- Directed by: Akshat Ajay Sharma
- Written by: Manchu Vishnu
- Produced by: Manchu Vishnu
- Starring: Sampoornesh Babu
- Cinematography: Satish Mutyala
- Edited by: M. R. Varma
- Music by: Seshu
- Distributed by: 24 Frames Factory
- Release date: 5 June 2015;
- Country: India
- Language: Telugu

= Singham 123 =

Singham 123 is a 2015 Indian Telugu-language action comedy film directed by Akshat Ajay Sharma and is written and produced by Manchu Vishnu under his production banner 24 Frames Factory. The film stars Sampoornesh Babu in the lead role. The film released on 5 June 2015 to mixed reviews but was a box-office hit. The film has been released by 24 Frames Factory officially for home viewing.
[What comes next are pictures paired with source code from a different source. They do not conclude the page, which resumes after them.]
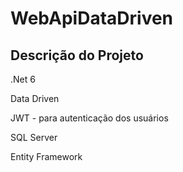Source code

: # WebApiDataDriven
## Descrição do Projeto
<p>.Net 6</p>
<p>Data Driven</p>
<p>JWT - para autenticação dos usuários</p>
<p>SQL Server</p>
<p>Entity Framework</p>

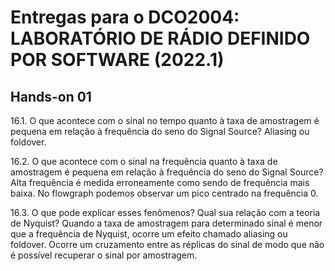 # Entregas para o DCO2004: LABORATÓRIO DE RÁDIO DEFINIDO POR SOFTWARE (2022.1)
## Hands-on 01
16.1. O que acontece com o sinal no tempo quanto à taxa de amostragem é pequena em relação à frequência do seno do Signal Source?
Aliasing ou foldover.

16.2. O que acontece com o sinal na frequência quanto à taxa de amostragem é pequena em relação à frequência do seno do Signal Source?
Alta frequência é medida erroneamente como sendo de frequência mais baixa. No flowgraph podemos observar um pico centrado na frequência 0.

16.3. O que pode explicar esses fenômenos? Qual sua relação com a teoria de Nyquist?
Quando a taxa de amostragem para determinado sinal é menor que a frequência de Nyquist, ocorre um efeito chamado aliasing ou foldover. Ocorre um cruzamento entre as réplicas do sinal de modo que não é possível recuperar o sinal por amostragem.

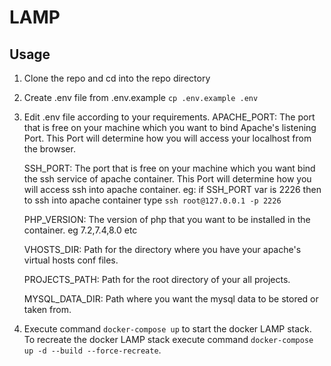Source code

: # LAMP

## Usage

1. Clone the repo and cd into the repo directory
2. Create .env file from .env.example
    `cp .env.example .env`
3. Edit .env file according to your requirements.
    APACHE_PORT: The port that is free on your machine which you want to bind Apache's listening Port.
    This Port will determine how you will access your localhost from the browser.

    SSH_PORT:    The port that is free on your machine which you want bind the ssh service of apache container.
    This Port will determine how you will access ssh into apache container. eg: if SSH_PORT var is 2226 then to ssh into
    apache container type `ssh root@127.0.0.1 -p 2226`
    
    PHP_VERSION: The version of php that you want to be installed in the container. eg 7.2,7.4,8.0 etc

    VHOSTS_DIR: Path for the directory where you have your apache's virtual hosts conf files.

    PROJECTS_PATH: Path for the root directory of your all projects.

    MYSQL_DATA_DIR: Path where you want the mysql data to be stored or taken from.
4. Execute command `docker-compose up` to start the docker LAMP stack. To recreate the docker LAMP stack execute command `docker-compose up -d --build --force-recreate`.
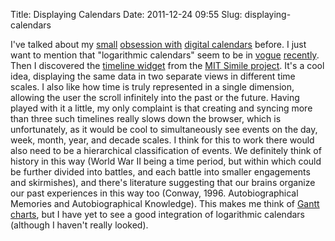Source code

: Title: Displaying Calendars
Date: 2011-12-24 09:55
Slug: displaying-calendars

I've talked about my [small](http://justinnhli.com/posts/2007/10/calendars-and-to-do-lists.html) [obsession with](http://justinnhli.com/posts/2007/11/calendar-v20071106.html) [digital calendars](http://justinnhli.com/posts/2007/11/calendar-v20071106.html) before. I just want to mention that "logarithmic calendars" seem to be in [vogue](http://www.marco.org/2010/03/28/more-ideas-than-time-logarithmic-calendar-view) [recently](http://news.ycombinator.com/item?id=1248496). Then I discovered the [timeline widget](http://www.simile-widgets.org/timeline/) from the [MIT Simile project](http://www.simile-widgets.org/). It's a cool idea, displaying the same data in two separate views in different time scales. I also like how time is truly represented in a single dimension, allowing the user the scroll infinitely into the past or the future. Having played with it a little, my only complaint is that creating and syncing more than three such timelines really slows down the browser, which is unfortunately, as it would be cool to simultaneously see events on the day, week, month, year, and decade scales. I think for this to work there would also need to be a hierarchical classification of events. We definitely think of history in this way (World War II being a time period, but within which could be further divided into battles, and each battle into smaller engagements and skirmishes), and there's literature suggesting that our brains organize our past experiences in this way too (Conway, 1996. Autobiographical Memories and Autobiographical Knowledge). This makes me think of [Gantt charts](http://en.wikipedia.org/wiki/Gantt_chart), but I have yet to see a good integration of logarithmic calendars (although I haven't really looked).
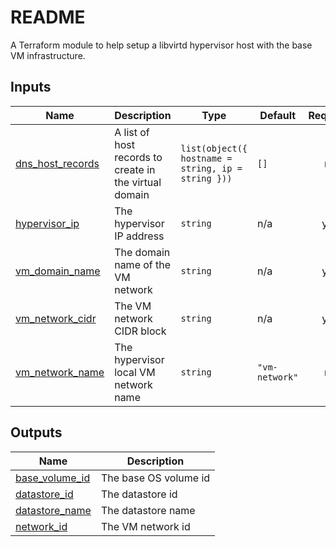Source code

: # README
A Terraform module to help setup a libvirtd hypervisor host with the base VM infrastructure.
<!-- BEGIN_TF_DOCS -->
## Inputs

| Name | Description | Type | Default | Required |
|------|-------------|------|---------|:--------:|
| <a name="input_dns_host_records"></a> [dns\_host\_records](#input\_dns\_host\_records) | A list of host records to create in the virtual domain | `list(object({ hostname = string, ip = string }))` | `[]` | no |
| <a name="input_hypervisor_ip"></a> [hypervisor\_ip](#input\_hypervisor\_ip) | The hypervisor IP address | `string` | n/a | yes |
| <a name="input_vm_domain_name"></a> [vm\_domain\_name](#input\_vm\_domain\_name) | The domain name of the VM network | `string` | n/a | yes |
| <a name="input_vm_network_cidr"></a> [vm\_network\_cidr](#input\_vm\_network\_cidr) | The VM network CIDR block | `string` | n/a | yes |
| <a name="input_vm_network_name"></a> [vm\_network\_name](#input\_vm\_network\_name) | The hypervisor local VM network name | `string` | `"vm-network"` | no |

## Outputs

| Name | Description |
|------|-------------|
| <a name="output_base_volume_id"></a> [base\_volume\_id](#output\_base\_volume\_id) | The base OS volume id |
| <a name="output_datastore_id"></a> [datastore\_id](#output\_datastore\_id) | The datastore id |
| <a name="output_datastore_name"></a> [datastore\_name](#output\_datastore\_name) | The datastore name |
| <a name="output_network_id"></a> [network\_id](#output\_network\_id) | The VM network id |
<!-- END_TF_DOCS -->
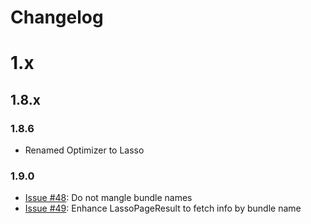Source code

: Changelog
=========

# 1.x

## 1.8.x

### 1.8.6

- Renamed Optimizer to Lasso

### 1.9.0

- [Issue #48](https://github.com/lasso-js/lasso/issues/48): Do not mangle bundle names
- [Issue #49](https://github.com/lasso-js/lasso/issues/49): Enhance LassoPageResult to fetch info by bundle name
The film is a parody of several films. The action sequence from this film involving a banana became popular.

==Plot==
Set in the backdrop of a village called Singarayakonda which is ruled by a self-proclaimed king and mafia-lord, Lingam. He fancies himself as the destructive force and an archenemy of Law and Order. After several failed attempts by Indian Police throughout the decade, Singham 123 is assigned the mission impossible - to arrest Lingam. Will Singham 123 be successful in completing the mission?

==Cast==
- Sampoornesh Babu as Singham 123
- Sanam Shetty as Chandini
- Annapoorna as Annapoorna
- Bhavani as Lingam
- Prudhviraj as Jaggam, Singam 123's father
- Viva Harsha as Junior Lingam (Lingam's son)
- Ambati Srinivas as Home Minister

== Reception ==
A critic from The Hindu wrote that "After a long time comes Sampoornesh’s second film Singham 123 in which he plays a cop and the story that follows his filmi introduction is nothing but collection of spoofs, parodies from all hit films".

A critic from The Hans India rated the film two-and-a-half out of five and wrote that "Watch for good laughs without expecting story".